Intuition: A finitely satisfiable set has “all finite pieces” satisfiable (using potentially different interpretations). The question is whether we can somehow assemble interpretations for all finite pieces $T$ into one large interpretation for the entire infinite set $S$ . We will define such interpretation by extending it variable by variable, while preserving finite satisfiability for interepretations that begin with values for propositional variables chosen so far.

Let $S$ be finitely satisfiable. Let $V = \{ p_1,p_2,\ldots \}$ be the sequence of all propositional variables for formulas in $S$ (this set is countable by our assumption on Propositional Logic Syntax, but can be infinite).
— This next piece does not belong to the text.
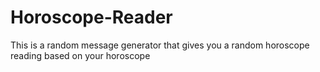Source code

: # Horoscope-Reader
This is a random message generator that gives you a random horoscope reading based on your horoscope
Given a sequence of boolean values $u_1,u_2,\ldots,u_n \in {\cal B}$ of length $n \ge 0$ , by an $u_1,u_2,\ldots,u_n$ -interpretation we mean an interpretation $I : V \to {\cal B}$ such that $I(p_1)=u_1,\ldots,I(p_n)=u_n$ .

We will define interpretation $I^*(p_k) = v_k$ where the sequence of values $v_1,v_2,\ldots$ is given as follows: \[

  v_{k+1} = \left\{\begin{array}{l}

{\it false}, \mbox{ if for every finite } T \subseteq S, \mbox{ there exists a } v_1,\ldots,v_k,{\it false}-\mbox{interpretation } I \mbox{ such that } I \models T
{\it true}, \mbox{otherwise} \] We next show by induction the following.

Claim: For every non-negative integer $k$ , every finite subset $T \subseteq S$ has a $v_1,\ldots,v_k$ -interpretation $I$ such that $I \models T$ .

Base case: For $k=0$ the statement reduces to claim that every finite subset of $S$ is satisfiable, which is an assumption of the theorem.

Inductive step: Assume the claim for $k$ : every finite subset $T \subseteq S$ has a $v_1,\ldots,v_k$ -interpretation $I$ such that $I \models T$ , we show that the statement holds for $k+1$ . If $v_{k+1}={\it false}$ , the inductive statement holds by definition of $v_{k+1}$ . Let $v_{k+1}={\it true}$ . Then by definition of $v_{k+1}$ , there exists a finite set $A \subseteq S$ that has no $v_1,\ldots,v_k,{\it false}$ interpretation. We wish to show that every finite set $B \subseteq T$ has a $v_1,\ldots,v_k,{\it true}$ interpretation such that $I \models B$ . Take any such set $B$ . Consider the set $A \cup B$ . This is a finite set, so by inductive hypothesis, it has a $v_1,\ldots,v_k$ -interpretation $I$ . Because $I \models A$ which has no $v_1,\ldots,v_k,{\it false}$ -interpretation, we have $I(p_{k+1})={\it true}$ . Therefore, $I$ is a $v_1,\ldots,v_k,{\it true}$ -interpretation for $A \cup B$ , and therefore for $B$ . This completes the inductive proof.

We finally show that $I^* \models S$ . Let $F \in S$ . Let $FV(F) = \{p_{i_1},\ldots,p_{i_k} \}$ and $M = \max(i_1,\ldots,i_k)$ . Then $FV(F) \subseteq \{p_1,\ldots,p_M\}$ . The set $\{F\}$ is finite, so, by the Claim, it has a $v_1,\ldots,v_M$ -interpretation $I$ such that $I \models F$ . Because $I^*$ is also a $v_1,\ldots,v_M$ -interpretation, we have $I^* \models F$ .

End of Proof.